Design a data lakehouse for health insurance analytics

Health insurance providers need to analyze data across varied data sources for improving the claims management customer experience and preventing fraud. The data sources can include web transactions, office visits, phone transcriptions, and more; often siloed in multiple systems, without common storage, processing, or visualization tools.

Health insurance providers can capture a wealth of data and turn to cloud-based big data solutions to aggregate and manage data. An Oracle Cloud Infrastructure (OCI) data lakehouse architecture can be used to capture, manage and gain insights from data. With a lakehouse architecture, you can store and curate structured and unstructured data and access closely integrated services for organizing large volumes of highly diverse data from multiple sources.

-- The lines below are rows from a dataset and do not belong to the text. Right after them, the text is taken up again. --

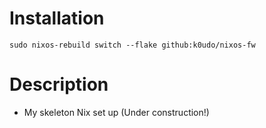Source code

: # Installation
```
sudo nixos-rebuild switch --flake github:k0udo/nixos-fw 
```

# Description
- My skeleton Nix set up (Under construction!)
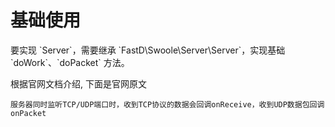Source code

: # 基础使用

要实现 \`Server\`，需要继承 \`FastD\Swoole\Server\Server\`，实现基础 \`doWork\`、\`doPacket\` 方法。

根据官网文档介绍, 下面是官网原文

```
服务器同时监听TCP/UDP端口时，收到TCP协议的数据会回调onReceive，收到UDP数据包回调onPacket
```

An OCI data lakehouse architecture provides data lake and data warehouse capabilities, along with tightly integrated services such as Data Science and Oracle Analytics Cloud for a complete, advanced analytics experience.

The following reference architecture introduces a platform topology, component overview, and recommended best practices.

Architecture

The two main elements of this reference architecture are Oracle Health Insurance (OHI) and Oracle Revenue Management and Billing (RMB), delivered as Software-as-a-Service on Oracle Cloud. The architecture supports multiple scenarios across integrated healthcare networks based on the Data Science service, combining Autonomous Data Warehouse (ADW) and Data Lake capabilities. In addition, this architecture also uses services such as Data Catalog and Oracle Analytics Cloud.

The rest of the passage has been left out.